A loan approved by the Federal Housing Administration, or FHA, can have a minimum down payment of 3.5 percent. For a $300,000 home, instead of having to come up with $60,000 (20 percent) down, a 3.5 percent down payment requires $10,500 down.
It is possible that you might be able to roll the closing costs into the mortgage (assuming that the property will appraise with the closing costs included.) If you do roll the closing costs into the mortgage or get the seller to give you a credit for the closing costs, all you would need is the 3.5% down payment. That is a big difference from a 20% mortgage.
- Banks aren’t the only home lenders. Traditional lenders like banks and credit unions are just some of the places to get a home loan.
Savings and loan associations are one option, using the savings deposits of private investors to make mortgage loans. They’re usually locally-owned and managed, and are chartered by the federal or state government.
Mutual savings banks are another option. They’re like savings and loans and were created to help low-income consumers. Unlike commercial banks, they can borrow from the Federal Home Loan Bank System to make investments such as mortgages.

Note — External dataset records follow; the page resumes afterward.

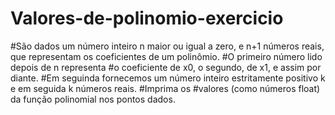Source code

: # Valores-de-polinomio-exercicio
#São dados um número inteiro n maior ou igual a zero, e n+1 números reais, que representam os coeficientes de um polinômio. 
#O primeiro número lido depois de n representa #o coeficiente de x0, o segundo, de x1, e assim por diante. 
#Em seguinda fornecemos um número inteiro estritamente positivo k e em seguida k números reais. 
#Imprima os #valores (como números float) da função polinomial nos pontos dados.
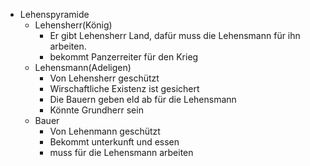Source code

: - Lehenspyramide
	- Lehensherr(König)
		- Er gibt Lehensherr Land, dafür muss die Lehensmann für ihn arbeiten.
		- bekommt Panzerreiter für den Krieg
	- Lehensmann(Adeligen)
		- Von Lehensherr geschützt
		- Wirschaftliche Existenz ist gesichert
		- Die Bauern geben eld ab für die Lehensmann
		- Könnte Grundherr sein
	- Bauer
		- Von Lehenmann geschützt
		- Bekommt unterkunft und essen
		- muss für die Lehensmann arbeiten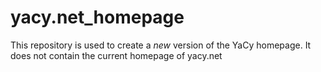 # yacy.net_homepage
This repository is used to create a _new_ version of the YaCy homepage. It does not contain the current homepage of yacy.net
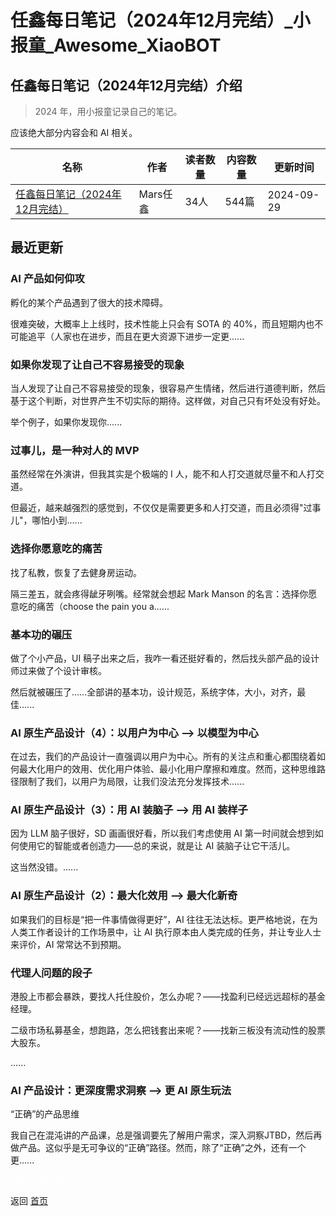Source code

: # 任鑫每日笔记（2024年12月完结）_小报童_Awesome_XiaoBOT

## 任鑫每日笔记（2024年12月完结）介绍
> 2024 年，用小报童记录自己的笔记。    
    
应该绝大部分内容会和 AI 相关。  
  


|名称|作者|读者数量|内容数量|更新时间|
|---|---|---|---|---|
|[任鑫每日笔记（2024年12月完结）](https://xiaobot.net/p/ideas?refer=0b133df9-27dc-423b-8101-639049001c13)|Mars任鑫|34人|544篇|2024-09-29|

## 最近更新
### AI 产品如何仰攻

孵化的某个产品遇到了很大的技术障碍。

很难突破，大概率上上线时，技术性能上只会有 SOTA 的 40%，而且短期内也不可能追平（人家也在进步，而且在更大资源下进步一定更......

### 如果你发现了让自己不容易接受的现象

当人发现了让自己不容易接受的现象，很容易产生情绪，然后进行道德判断，然后基于这个判断，对世界产生不切实际的期待。这样做，对自己只有坏处没有好处。

举个例子，如果你发现你......

### 过事儿，是一种对人的 MVP

虽然经常在外演讲，但我其实是个极端的 I 人，能不和人打交道就尽量不和人打交道。

但最近，越来越强烈的感觉到，不仅仅是需要更多和人打交道，而且必须得"过事儿"，哪怕小到......

### 选择你愿意吃的痛苦

找了私教，恢复了去健身房运动。

隔三差五，就会疼得龇牙咧嘴。经常就会想起 Mark Manson 的名言：选择你愿意吃的痛苦（choose the pain you a......

### 基本功的碾压

做了个小产品，UI 稿子出来之后，我咋一看还挺好看的，然后找头部产品的设计师过来做了个设计审核。

然后就被碾压了……全部讲的基本功，设计规范，系统字体，大小，对齐，最佳......

### AI 原生产品设计（4）：以用户为中心 —> 以模型为中心

在过去，我们的产品设计一直强调以用户为中心。所有的关注点和重心都围绕着如何最大化用户的效用、优化用户体验、最小化用户摩擦和难度。然而，这种思维路径限制了我们，以用户为局限，让我们没法充分发挥技术......

### AI 原生产品设计（3）：用 AI 装脑子 —> 用 AI 装样子

因为 LLM 脑子很好，SD 画画很好看，所以我们考虑使用 AI 第一时间就会想到如何使用它的智能或者创造力——总的来说，就是让 AI 装脑子让它干活儿。

这当然没错。......

### AI 原生产品设计（2）：最大化效用 —> 最大化新奇

如果我们的目标是“把一件事情做得更好”，AI 往往无法达标。更严格地说，在为人类工作者设计的工作场景中，让 AI
执行原本由人类完成的任务，并让专业人士来评价，AI 常常达不到预期。

### 代理人问题的段子

港股上市都会暴跌，要找人托住股价，怎么办呢？——找盈利已经远远超标的基金经理。

二级市场私募基金，想跑路，怎么把钱套出来呢？——找新三板没有流动性的股票大股东。

......

### AI 产品设计：更深度需求洞察 —> 更 AI 原生玩法

“正确”的产品思维

我自己在混沌讲的产品课，总是强调要先了解用户需求，深入洞察JTBD，然后再做产品。这似乎是无可争议的“正确”路径。然而，除了“正确”之外，还有一个更......


<a href="https://github.com/Reno9527/awesome-xiaobot" style="color: white; text-decoration: none;">awesome-xiaobot</a>

返回 [首页](../README.md)
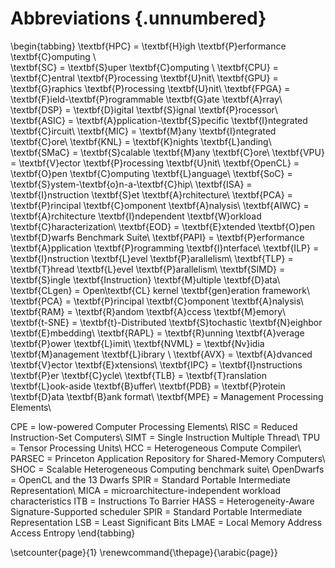 # Abbreviations {.unnumbered}

\begin{tabbing}
\textbf{HPC} \= \textbf{H}igh \textbf{P}erformance \textbf{C}omputing \\  
\textbf{SC} \= \textbf{S}uper \textbf{C}omputing \\
\textbf{CPU} \= \textbf{C}entral \textbf{P}rocessing \textbf{U}nit\\
\textbf{GPU} \= \textbf{G}raphics \textbf{P}rocessing \textbf{U}nit\\
\textbf{FPGA} \= \textbf{F}ield-\textbf{P}rogrammable \textbf{G}ate \textbf{A}rray\\
\textbf{DSP} \= \textbf{D}igital \textbf{S}ignal \textbf{P}rocessor\\
\textbf{ASIC} \= \textbf{A}pplication-\textbf{S}pecific \textbf{I}ntegrated \textbf{C}ircuit\\
\textbf{MIC} \= \textbf{M}any \textbf{I}ntegrated \textbf{C}ore\\
\textbf{KNL} \= \textbf{K}nights \textbf{L}anding\\
\textbf{SMaC} \= \textbf{S}calable \textbf{M}any \textbf{C}ore\\
\textbf{VPU} \= \textbf{V}ector \textbf{P}rocessing \textbf{U}nit\\
\textbf{OpenCL} \= \textbf{O}pen \textbf{C}omputing \textbf{L}anguage\\
\textbf{SoC} \= \textbf{S}ystem-\textbf{o}n-a-\textbf{C}hip\\
\textbf{ISA} \= \textbf{I}nstruction \textbf{S}et \textbf{A}rchitecture\\
\textbf{PCA} \= \textbf{P}rincipal \textbf{C}omponent \textbf{A}nalysis\\
\textbf{AIWC} \= \textbf{A}rchitecture \textbf{I}ndependent \textbf{W}orkload \textbf{C}haracterization\\
\textbf{EOD} \= \textbf{E}xtended \textbf{O}pen \textbf{D}warfs Benchmark Suite\\
\textbf{PAPI} \= \textbf{P}erformance \textbf{A}pplication \textbf{P}rogramming \textbf{I}nterface\\
\textbf{ILP} \= \textbf{I}nstruction \textbf{L}evel \textbf{P}arallelism\\
\textbf{TLP} \= \textbf{T}hread \textbf{L}evel \textbf{P}arallelism\\
\textbf{SIMD} \= \textbf{S}ingle \textbf{Instruction} \textbf{M}ultiple \textbf{D}ata\\
\textbf{CLgen} \= Open\textbf{CL} kernel \textbf{gen}eration framework\\
\textbf{PCA} \= \textbf{P}rincipal \textbf{C}omponent \textbf{A}nalysis\\
\textbf{RAM} \= \textbf{R}andom \textbf{A}ccess \textbf{M}emory\\
\textbf{t-SNE} \= \textbf{t}-Distributed \textbf{S}tochastic \textbf{N}eighbor \textbf{E}mbedding\\
\textbf{RAPL} \= \textbf{R}unning \textbf{A}verage \textbf{P}ower \textbf{L}imit\\
\textbf{NVML} \= \textbf{Nv}idia \textbf{M}anagement \textbf{L}ibrary \\
\textbf{AVX} \= \textbf{A}dvanced \textbf{V}ector \textbf{E}xtensions\\
\textbf{IPC} \= \textbf{I}nstructions \textbf{P}er \textbf{C}ycle\\
\textbf{TLB} \= \textbf{T}ranslation \textbf{L}ook-aside \textbf{B}uffer\\
\textbf{PDB} \= \textbf{P}rotein \textbf{D}ata \textbf{B}ank format\\
\textbf{MPE} \= Management Processing Elements\\

CPE \= low-powered Computer Processing Elements\\
RISC \= Reduced Instruction-Set Computers\\
SIMT \= Single Instruction Multiple Thread\\
TPU \= Tensor Processing Units\\
HCC \= Heterogeneous Compute Compiler\\
PARSEC \= Princeton Application Repository for Shared-Memory Computers\\
SHOC \= Scalable Heterogeneous Computing benchmark suite\\
OpenDwarfs \= OpenCL and the 13 Dwarfs
SPIR \= Standard Portable Intermediate Representation\\
MICA \= microarchitecture-independent workload characteristics
ITB \= Instructions To Barrier
HASS \= Heterogeneity-Aware Signature-Supported scheduler
SPIR \= Standard Portable Intermediate Representation
LSB \= Least Significant Bits
LMAE \= Local Memory Address Access Entropy
\end{tabbing}

\setcounter{page}{1}
\renewcommand{\thepage}{\arabic{page}}
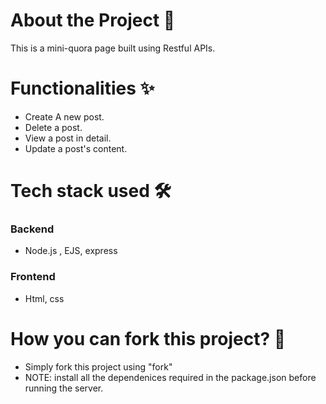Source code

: # About the Project 📜
This is a mini-quora page built using Restful APIs.

# Functionalities ✨
- Create A new post.
- Delete a post.
- View a post in detail.
- Update a post's content.

# Tech stack used 🛠️
### Backend
- Node.js , EJS, express
### Frontend 
- Html, css 

# How you can fork this project? 🔱
- Simply fork this project using "fork" 
- NOTE: install all the dependenices required in the package.json before running the server.



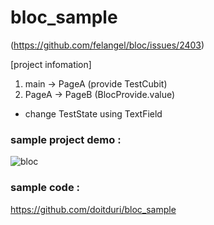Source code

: # bloc_sample
(https://github.com/felangel/bloc/issues/2403)

[project infomation]
1. main -> PageA (provide TestCubit)
2. PageA -> PageB (BlocProvide.value)
- change TestState using TextField


### sample project demo :
![bloc](https://user-images.githubusercontent.com/26545623/133282932-56e41c30-d620-4106-881e-0406c445561e.gif)

### sample code :
https://github.com/doitduri/bloc_sample
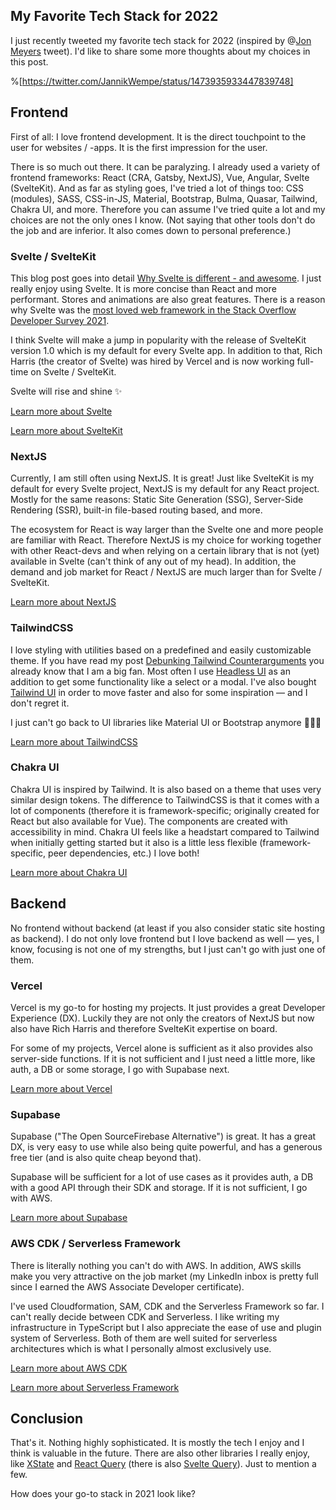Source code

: ## My Favorite Tech Stack for 2022

I just recently tweeted my favorite tech stack for 2022 (inspired by @[Jon Meyers](@dijonmusters) tweet). I'd like to share some more thoughts about my choices in this post.

%[https://twitter.com/JannikWempe/status/1473935933447839748]

## Frontend

First of all: I love frontend development. It is the direct touchpoint to the user for websites / -apps. It is the first impression for the user.

There is so much out there. It can be paralyzing. I already used a variety of frontend frameworks: React (CRA, Gatsby, NextJS), Vue, Angular, Svelte (SvelteKit). And as far as styling goes, I've tried a lot of things too: CSS (modules), SASS, CSS-in-JS, Material, Bootstrap, Bulma, Quasar, Tailwind, Chakra UI, and more. Therefore you can assume I've tried quite a lot and my choices are not the only ones I know. (Not saying that other tools don't do the job and are inferior. It also comes down to personal preference.)

### Svelte / SvelteKit

This blog post goes into detail [Why Svelte is different - and awesome](https://blog.jannikwempe.com/why-svelte-is-different-and-awesome). I just really enjoy using Svelte. It is more concise than React and more performant. Stores and animations are also great features. There is a reason why Svelte was the [most loved web framework in the Stack Overflow Developer Survey 2021](https://insights.stackoverflow.com/survey/2021#section-most-loved-dreaded-and-wanted-web-frameworks).

I think Svelte will make a jump in popularity with the release of SvelteKit version 1.0 which is my default for every Svelte app. In addition to that, Rich Harris (the creator of Svelte) was hired by Vercel and is now working full-time on Svelte / SvelteKit. 

Svelte will rise and shine ✨

[Learn more about Svelte](https://svelte.dev/)

[Learn more about SvelteKit](https://kit.svelte.dev/)

### NextJS

Currently, I am still often using NextJS. It is great! Just like SvelteKit is my default for every Svelte project, NextJS is my default for any React project. Mostly for the same reasons: Static Site Generation (SSG), Server-Side Rendering (SSR), built-in file-based routing based, and more. 

The ecosystem for React is way larger than the Svelte one and more people are familiar with React. Therefore NextJS is my choice for working together with other React-devs and when relying on a certain library that is not (yet) available in Svelte (can't think of any out of my head). In addition, the demand and job market for React / NextJS are much larger than for Svelte / SvelteKit.

[Learn more about NextJS](https://nextjs.org/)

### TailwindCSS

I love styling with utilities based on a predefined and easily customizable theme. If you have read my post [Debunking Tailwind Counterarguments](https://blog.jannikwempe.com/debunking-tailwind-counterarguments) you already know that I am a big fan. Most often I use [Headless UI](https://headlessui.dev/) as an addition to get some functionality like a select or a modal. I've also bought [Tailwind UI](https://tailwindui.com/) in order to move faster and also for some inspiration — and I don't regret it.

I just can't go back to UI libraries like Material UI or Bootstrap anymore 🤷🏼‍♂️

[Learn more about TailwindCSS](https://tailwindcss.com/)

### Chakra UI

Chakra UI is inspired by Tailwind. It is also based on a theme that uses very similar design tokens. The difference to TailwindCSS is that it comes with a lot of components (therefore it is framework-specific; originally created for React but also available for Vue). The components are created with accessibility in mind. Chakra UI feels like a headstart compared to Tailwind when initially getting started but it also is a little less flexible (framework-specific, peer dependencies, etc.) I love both!

[Learn more about Chakra UI](https://chakra-ui.com/)

## Backend

No frontend without backend (at least if you also consider static site hosting as backend). I do not only love frontend but I love backend as well — yes, I know, focusing is not one of my strengths, but I just can't go with just one of them. 

### Vercel

Vercel is my go-to for hosting my projects. It just provides a great Developer Experience (DX). Luckily they are not only the creators of NextJS but now also have Rich Harris and therefore SvelteKit expertise on board.

For some of my projects, Vercel alone is sufficient as it also provides also server-side functions. If it is not sufficient and I just need a little more, like auth, a DB or some storage, I go with Supabase next.

[Learn more about Vercel](https://vercel.com)

### Supabase

Supabase ("The Open SourceFirebase Alternative") is great. It has a great DX, is very easy to use while also being quite powerful, and has a generous free tier (and is also quite cheap beyond that).

Supabase will be sufficient for a lot of use cases as it provides auth, a DB with a good API through their SDK and storage. If it is not sufficient, I go with AWS.

[Learn more about Supabase](https://supabase.com/)

### AWS CDK / Serverless Framework

There is literally nothing you can't do with AWS. In addition, AWS skills make you very attractive on the job market (my LinkedIn inbox is pretty full since I earned the AWS Associate Developer certificate).

I've used Cloudformation, SAM, CDK and the Serverless Framework so far. I can't really decide between CDK and Serverless. I like writing my infrastructure in TypeScript but I also appreciate the ease of use and plugin system of Serverless. Both of them are well suited for serverless architectures which is what I personally almost exclusively use.

[Learn more about AWS CDK](https://aws.amazon.com/cdk/)

[Learn more about Serverless Framework](https://www.serverless.com/)

## Conclusion

That's it. Nothing highly sophisticated. It is mostly the tech I enjoy and I think is valuable in the future. There are also other libraries I really enjoy, like [XState](https://xstate.js.org/) and [React Query](https://react-query.tanstack.com/) (there is also [Svelte Query](https://sveltequery.vercel.app/)). Just to mention a few.

How does your go-to stack in 2021 look like?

- You’ll likely get more money than you need. After determining your ability to repay a home loan and the cost of the home, the lender will tell you how much of a loan you qualify for. Chances are it will be a larger loan than you want to take on.
New federal laws in 2014 are meant to hold lenders more responsible for the loans they underwrite, but the guidelines still allow larger loans for most people.
That doesn’t mean you have to necessarily borrow that much money. But it could help pay your closing costs, or be used to buy a bigger home. But if you’re getting a bigger loan only because you qualify for it and can buy a better or bigger home, you could be in trouble soon if you can’t afford the payments in the context of your overall budget. Only you know your day-to-day finances—not your lender—so sticking to a loan you can afford is wise.
- A home loan can help cover repairs. If you’re getting an FHA loan, its 203(k) program allows up to $35,000 from the loan to be used for home repairs and improvements.
Chances are the home you’re buying will need (or you’ll just want to change) new carpet or paint, and this add-on loan product can pay for the improvements. The total loan amount is based on the projected home value after the fixes are made. If you are taking on a VA mortgage, these is a similar program for loans issued by the Veterans Administration.
5. If you are buying a condo, rather than a single family home, the rate will likely be higher. When you see the mortgage rates on line, you might be surprised to find that your rate is higher because you are buying a condo. This is not a lender picking on you. It is just part of the mortgage guidelines.
6. You can shop around for a mortgage Your mortgage rate is going to be affected by your credit score, the location and type of your property, the amount you are putting down, and the program that you are using to purchase. You also should talk to several different lenders to see which lender you would like to work with. Don't believe that you have to take the first lender with whom you speak!